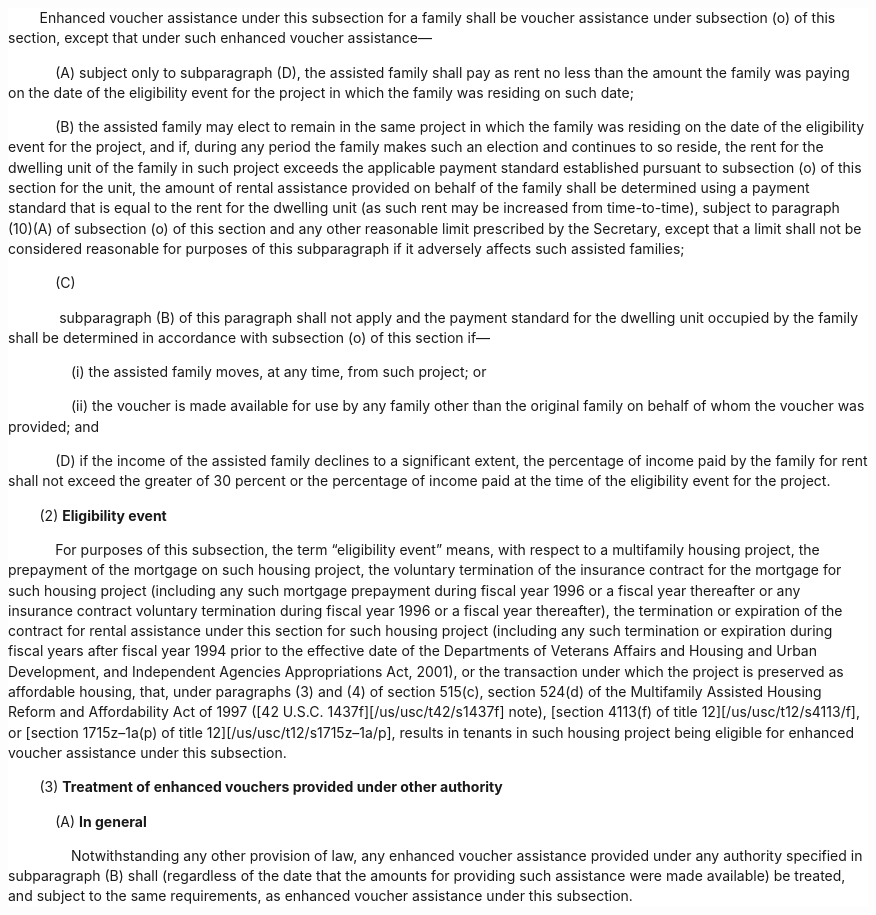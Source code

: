         Enhanced voucher assistance under this subsection for a family shall be voucher assistance under subsection (o) of this section, except that under such enhanced voucher assistance—

            (A) subject only to subparagraph (D), the assisted family shall pay as rent no less than the amount the family was paying on the date of the eligibility event for the project in which the family was residing on such date;

            (B) the assisted family may elect to remain in the same project in which the family was residing on the date of the eligibility event for the project, and if, during any period the family makes such an election and continues to so reside, the rent for the dwelling unit of the family in such project exceeds the applicable payment standard established pursuant to subsection (o) of this section for the unit, the amount of rental assistance provided on behalf of the family shall be determined using a payment standard that is equal to the rent for the dwelling unit (as such rent may be increased from time-to-time), subject to paragraph (10)(A) of subsection (o) of this section and any other reasonable limit prescribed by the Secretary, except that a limit shall not be considered reasonable for purposes of this subparagraph if it adversely affects such assisted families;

            (C)

             subparagraph (B) of this paragraph shall not apply and the payment standard for the dwelling unit occupied by the family shall be determined in accordance with subsection (o) of this section if—

                (i) the assisted family moves, at any time, from such project; or

                (ii) the voucher is made available for use by any family other than the original family on behalf of whom the voucher was provided; and

            (D) if the income of the assisted family declines to a significant extent, the percentage of income paid by the family for rent shall not exceed the greater of 30 percent or the percentage of income paid at the time of the eligibility event for the project.

        (2) __Eligibility event__ 

            For purposes of this subsection, the term “eligibility event” means, with respect to a multifamily housing project, the prepayment of the mortgage on such housing project, the voluntary termination of the insurance contract for the mortgage for such housing project (including any such mortgage prepayment during fiscal year 1996 or a fiscal year thereafter or any insurance contract voluntary termination during fiscal year 1996 or a fiscal year thereafter), the termination or expiration of the contract for rental assistance under this section for such housing project (including any such termination or expiration during fiscal years after fiscal year 1994 prior to the effective date of the Departments of Veterans Affairs and Housing and Urban Development, and Independent Agencies Appropriations Act, 2001), or the transaction under which the project is preserved as affordable housing, that, under paragraphs (3) and (4) of section 515(c), section 524(d) of the Multifamily Assisted Housing Reform and Affordability Act of 1997 ([42 U.S.C. 1437f][/us/usc/t42/s1437f] note), [section 4113(f) of title 12][/us/usc/t12/s4113/f], or [section 1715z–1a(p) of title 12][/us/usc/t12/s1715z–1a/p], results in tenants in such housing project being eligible for enhanced voucher assistance under this subsection.

        (3) __Treatment of enhanced vouchers provided under other authority__ 

            (A) __In general__ 

                Notwithstanding any other provision of law, any enhanced voucher assistance provided under any authority specified in subparagraph (B) shall (regardless of the date that the amounts for providing such assistance were made available) be treated, and subject to the same requirements, as enhanced voucher assistance under this subsection.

########

Without changing a single word, set down all of the material again and leave out its pictures.

_WRITTEN ANSWER_:
Source code

:         Enhanced voucher assistance under this subsection for a family shall be voucher assistance under subsection (o) of this section, except that under such enhanced voucher assistance—

            (A) subject only to subparagraph (D), the assisted family shall pay as rent no less than the amount the family was paying on the date of the eligibility event for the project in which the family was residing on such date;

            (B) the assisted family may elect to remain in the same project in which the family was residing on the date of the eligibility event for the project, and if, during any period the family makes such an election and continues to so reside, the rent for the dwelling unit of the family in such project exceeds the applicable payment standard established pursuant to subsection (o) of this section for the unit, the amount of rental assistance provided on behalf of the family shall be determined using a payment standard that is equal to the rent for the dwelling unit (as such rent may be increased from time-to-time), subject to paragraph (10)(A) of subsection (o) of this section and any other reasonable limit prescribed by the Secretary, except that a limit shall not be considered reasonable for purposes of this subparagraph if it adversely affects such assisted families;

            (C)

             subparagraph (B) of this paragraph shall not apply and the payment standard for the dwelling unit occupied by the family shall be determined in accordance with subsection (o) of this section if—

                (i) the assisted family moves, at any time, from such project; or

                (ii) the voucher is made available for use by any family other than the original family on behalf of whom the voucher was provided; and

            (D) if the income of the assisted family declines to a significant extent, the percentage of income paid by the family for rent shall not exceed the greater of 30 percent or the percentage of income paid at the time of the eligibility event for the project.

        (2) __Eligibility event__ 

            For purposes of this subsection, the term “eligibility event” means, with respect to a multifamily housing project, the prepayment of the mortgage on such housing project, the voluntary termination of the insurance contract for the mortgage for such housing project (including any such mortgage prepayment during fiscal year 1996 or a fiscal year thereafter or any insurance contract voluntary termination during fiscal year 1996 or a fiscal year thereafter), the termination or expiration of the contract for rental assistance under this section for such housing project (including any such termination or expiration during fiscal years after fiscal year 1994 prior to the effective date of the Departments of Veterans Affairs and Housing and Urban Development, and Independent Agencies Appropriations Act, 2001), or the transaction under which the project is preserved as affordable housing, that, under paragraphs (3) and (4) of section 515(c), section 524(d) of the Multifamily Assisted Housing Reform and Affordability Act of 1997 ([42 U.S.C. 1437f][/us/usc/t42/s1437f] note), [section 4113(f) of title 12][/us/usc/t12/s4113/f], or [section 1715z–1a(p) of title 12][/us/usc/t12/s1715z–1a/p], results in tenants in such housing project being eligible for enhanced voucher assistance under this subsection.

        (3) __Treatment of enhanced vouchers provided under other authority__ 

            (A) __In general__ 

                Notwithstanding any other provision of law, any enhanced voucher assistance provided under any authority specified in subparagraph (B) shall (regardless of the date that the amounts for providing such assistance were made available) be treated, and subject to the same requirements, as enhanced voucher assistance under this subsection.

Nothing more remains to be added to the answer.